Elementary-Aged Students

Elementary-Aged Students

Your child’s school nurse calls to tell you that your child hit his head in the school yard during recess…

What is different about managing concussion for young children as compared to teens?

Younger children do not lose consciousness as easily as teens and older children. [1] They also may not have the language to accurately describe concussion symptoms they might be experiencing. Instead, they may be more likely to complain of physical symptoms or act out behaviorally in response to their symptoms, often complaining that they just “don’t feel good.” Adults need to be diligent in observing any changes in typical behavior. Parents know their children better than anyone and will be the first to recognize when things are not going well. If your child is diagnosed with a concussion, it is very important to follow the physician’s recommendations and monitor your child for worsening symptoms in the immediate hours and days that follow.

Recent preliminary research findings suggest that young children may need to take longer periods of rest following concussion than older children or adults do. It is commonly recommended that they take at least an additional 7 day rest/recovery period after they are symptom-free.

Do the New Jersey Concussion Law and/or the Department of Education’s Model Policy for Concussion provide any mandates to protect elementary-aged children?

Generally, the law applies to all public and nonpublic schools in New Jersey and applies to student-athletes in grades 8 – 12 who play interscholastic sports. The law does not provide any mandates applying to elementary-aged children unless they are playing interscholastic sports.

The model policy expands this to include grades K-12 and provides some statements that specifically address return-to-play protocols following a concussion. In addition, any youth sports team organization [2] that operates on school grounds must also sign a statement of compliance with that school district or nonpublic school’s policies for the management of concussions and other head injuries.

The key points in the model policy pertinent to elementary-aged children are as follows:

The model policy states that in the absence of daily testing by “knowledgeable school district staff to clear a student-athlete to begin the graduated return-to-play protocol, the student-athlete should observe a 7 day rest/recovery period before commencing the protocol.”

The policy states that “Younger students (K-8) should observe the 7 day rest/recovery period (after they are symptom free at rest) prior to initiating the graduated return-to-play protocol.”

The policy also states that the return-to-play protocol should be monitored by a physician trained in the evaluation and management of concussion as well as the parents/guardians of the student-athlete.

School nurses may serve as advocates for communicating signs and symptoms to physicians and parents/guardians.
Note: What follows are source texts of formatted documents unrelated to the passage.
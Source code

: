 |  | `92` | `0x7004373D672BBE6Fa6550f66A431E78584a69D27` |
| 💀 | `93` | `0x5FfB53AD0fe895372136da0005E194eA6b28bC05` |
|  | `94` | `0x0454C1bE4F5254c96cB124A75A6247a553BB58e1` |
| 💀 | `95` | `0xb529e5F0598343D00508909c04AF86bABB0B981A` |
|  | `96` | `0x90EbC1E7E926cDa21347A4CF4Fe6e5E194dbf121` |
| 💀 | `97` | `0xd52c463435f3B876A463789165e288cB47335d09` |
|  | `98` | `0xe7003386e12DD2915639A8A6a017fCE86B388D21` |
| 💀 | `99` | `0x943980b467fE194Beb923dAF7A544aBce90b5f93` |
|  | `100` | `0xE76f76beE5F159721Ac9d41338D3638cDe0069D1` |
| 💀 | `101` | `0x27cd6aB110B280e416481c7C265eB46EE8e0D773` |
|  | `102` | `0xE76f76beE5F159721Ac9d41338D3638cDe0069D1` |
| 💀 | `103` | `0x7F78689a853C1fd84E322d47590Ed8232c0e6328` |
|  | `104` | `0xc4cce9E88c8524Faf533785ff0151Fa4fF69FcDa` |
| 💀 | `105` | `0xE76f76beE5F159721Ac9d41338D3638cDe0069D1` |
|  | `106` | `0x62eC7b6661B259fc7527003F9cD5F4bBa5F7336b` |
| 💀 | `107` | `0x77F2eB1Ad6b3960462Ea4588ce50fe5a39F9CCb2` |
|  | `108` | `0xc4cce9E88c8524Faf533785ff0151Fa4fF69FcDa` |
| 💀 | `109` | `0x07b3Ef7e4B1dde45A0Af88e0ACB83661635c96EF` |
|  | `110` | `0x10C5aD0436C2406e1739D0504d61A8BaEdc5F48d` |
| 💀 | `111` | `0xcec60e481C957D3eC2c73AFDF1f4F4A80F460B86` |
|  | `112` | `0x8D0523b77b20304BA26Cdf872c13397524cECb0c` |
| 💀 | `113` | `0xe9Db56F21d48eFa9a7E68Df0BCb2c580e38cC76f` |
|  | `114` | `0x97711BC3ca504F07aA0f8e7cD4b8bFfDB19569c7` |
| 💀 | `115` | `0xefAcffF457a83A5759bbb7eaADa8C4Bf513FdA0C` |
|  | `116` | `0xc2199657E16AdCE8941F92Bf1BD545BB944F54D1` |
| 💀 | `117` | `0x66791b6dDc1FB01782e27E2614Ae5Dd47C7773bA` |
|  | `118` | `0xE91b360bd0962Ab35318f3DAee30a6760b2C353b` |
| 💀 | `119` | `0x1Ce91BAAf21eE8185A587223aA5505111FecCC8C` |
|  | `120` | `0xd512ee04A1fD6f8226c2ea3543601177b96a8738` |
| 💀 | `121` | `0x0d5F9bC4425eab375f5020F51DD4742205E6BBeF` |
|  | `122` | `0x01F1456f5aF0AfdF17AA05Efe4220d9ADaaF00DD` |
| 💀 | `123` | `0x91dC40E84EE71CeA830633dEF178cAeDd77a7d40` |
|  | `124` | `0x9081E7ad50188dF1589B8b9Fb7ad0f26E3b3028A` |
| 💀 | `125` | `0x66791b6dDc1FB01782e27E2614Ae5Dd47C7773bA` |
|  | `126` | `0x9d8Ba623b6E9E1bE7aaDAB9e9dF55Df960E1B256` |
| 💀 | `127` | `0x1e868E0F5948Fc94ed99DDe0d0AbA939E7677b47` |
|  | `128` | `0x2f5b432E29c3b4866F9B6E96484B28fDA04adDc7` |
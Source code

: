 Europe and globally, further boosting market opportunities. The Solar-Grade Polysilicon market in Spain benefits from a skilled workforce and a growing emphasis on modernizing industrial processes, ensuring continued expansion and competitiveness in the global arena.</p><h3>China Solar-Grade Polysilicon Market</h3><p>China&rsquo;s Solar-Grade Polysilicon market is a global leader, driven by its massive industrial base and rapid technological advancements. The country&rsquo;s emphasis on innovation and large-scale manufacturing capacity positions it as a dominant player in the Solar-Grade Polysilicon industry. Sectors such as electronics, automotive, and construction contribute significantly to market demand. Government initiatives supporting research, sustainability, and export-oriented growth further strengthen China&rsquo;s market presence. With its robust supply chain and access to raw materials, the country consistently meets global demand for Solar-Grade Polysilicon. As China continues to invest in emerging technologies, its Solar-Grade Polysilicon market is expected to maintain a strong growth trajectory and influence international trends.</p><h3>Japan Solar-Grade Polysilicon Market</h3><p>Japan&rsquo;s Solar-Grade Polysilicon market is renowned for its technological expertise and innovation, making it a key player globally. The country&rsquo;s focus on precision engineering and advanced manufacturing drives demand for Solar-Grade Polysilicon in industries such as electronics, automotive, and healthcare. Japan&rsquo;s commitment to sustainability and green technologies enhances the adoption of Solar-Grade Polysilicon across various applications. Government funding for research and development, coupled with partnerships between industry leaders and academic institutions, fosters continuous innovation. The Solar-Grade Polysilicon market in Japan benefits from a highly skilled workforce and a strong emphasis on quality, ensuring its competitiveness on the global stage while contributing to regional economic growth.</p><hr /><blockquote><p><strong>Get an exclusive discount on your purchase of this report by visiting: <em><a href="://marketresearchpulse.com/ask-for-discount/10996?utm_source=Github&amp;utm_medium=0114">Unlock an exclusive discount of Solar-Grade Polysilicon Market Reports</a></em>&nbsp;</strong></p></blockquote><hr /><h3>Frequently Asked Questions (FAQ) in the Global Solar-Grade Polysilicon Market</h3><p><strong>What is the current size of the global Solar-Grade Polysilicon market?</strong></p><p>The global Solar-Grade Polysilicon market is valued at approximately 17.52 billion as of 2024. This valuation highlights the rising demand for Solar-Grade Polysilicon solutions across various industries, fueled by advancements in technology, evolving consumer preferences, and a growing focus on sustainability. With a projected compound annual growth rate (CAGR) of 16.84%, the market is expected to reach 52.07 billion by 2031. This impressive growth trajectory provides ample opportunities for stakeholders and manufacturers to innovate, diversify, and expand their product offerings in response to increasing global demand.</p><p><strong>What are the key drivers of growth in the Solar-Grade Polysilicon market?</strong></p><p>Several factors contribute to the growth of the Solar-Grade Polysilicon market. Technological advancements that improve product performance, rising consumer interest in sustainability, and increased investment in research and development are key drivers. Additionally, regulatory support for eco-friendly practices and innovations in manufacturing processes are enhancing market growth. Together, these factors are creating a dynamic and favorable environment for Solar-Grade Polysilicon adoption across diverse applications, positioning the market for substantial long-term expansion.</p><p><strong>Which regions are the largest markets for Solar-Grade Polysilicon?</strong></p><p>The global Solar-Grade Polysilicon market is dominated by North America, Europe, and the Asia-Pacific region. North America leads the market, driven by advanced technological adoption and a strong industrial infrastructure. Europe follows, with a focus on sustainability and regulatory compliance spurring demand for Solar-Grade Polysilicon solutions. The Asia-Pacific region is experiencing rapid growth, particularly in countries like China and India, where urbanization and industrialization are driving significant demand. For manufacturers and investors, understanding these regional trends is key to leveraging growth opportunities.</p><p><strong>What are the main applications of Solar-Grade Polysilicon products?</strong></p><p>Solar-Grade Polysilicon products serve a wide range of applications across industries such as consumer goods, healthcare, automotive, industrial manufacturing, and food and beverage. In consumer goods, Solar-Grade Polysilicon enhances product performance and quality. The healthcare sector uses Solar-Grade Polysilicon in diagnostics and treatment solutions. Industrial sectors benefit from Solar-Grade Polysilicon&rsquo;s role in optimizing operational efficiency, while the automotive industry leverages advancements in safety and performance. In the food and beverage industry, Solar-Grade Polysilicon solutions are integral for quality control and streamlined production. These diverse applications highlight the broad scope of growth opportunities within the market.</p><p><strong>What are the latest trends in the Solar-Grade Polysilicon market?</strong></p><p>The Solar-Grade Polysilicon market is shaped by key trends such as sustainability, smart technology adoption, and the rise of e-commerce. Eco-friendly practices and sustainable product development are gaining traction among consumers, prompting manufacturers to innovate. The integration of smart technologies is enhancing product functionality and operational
Any time there is a re-emergence of symptoms, a student-athlete is to be returned to the school/team physician or primary care physician.

What is different about a concussion from playing sports and a concussion from something else?

A concussion is a brain injury, and ALL brain injuries are serious. Concussions result from many types of incidents, but unique issues arise from sports-related concussions because decisions need to be made about safe return to practice and competition after a period of recovery.

The New Jersey Concussion Law or the Department of Education’s Model Policy does not address non-sports-related concussions. However, concussions in all children need to be taken just as seriously as those in student-athletes.

Sports concussion experts and researchers have provided insight that is relevant for all pediatricians, physicians, and clinicians who treat concussions, as well as the general public.

School districts can choose to provide guidelines for elementary and middle schools to follow in the event that a student sustains a concussion outside of interscholastic sports. Schools may also provide physical education teachers with interscholastic head injury training because of the contact sports they facilitate daily and the risk of students sustaining concussions during gym activities. In addition, because of the risk of contact sports and the dangers of sustaining a second concussion before the first has resolved, many students with concussion return to school with gym restrictions, making it imperative for physical education teachers to be on the same page as other staff. Including a requirement for teachers to attend concussion trainings will reinforce the relationship between concussion and cognition, academic accommodations, and the physical activity restrictions that are typically necessary following a concussion.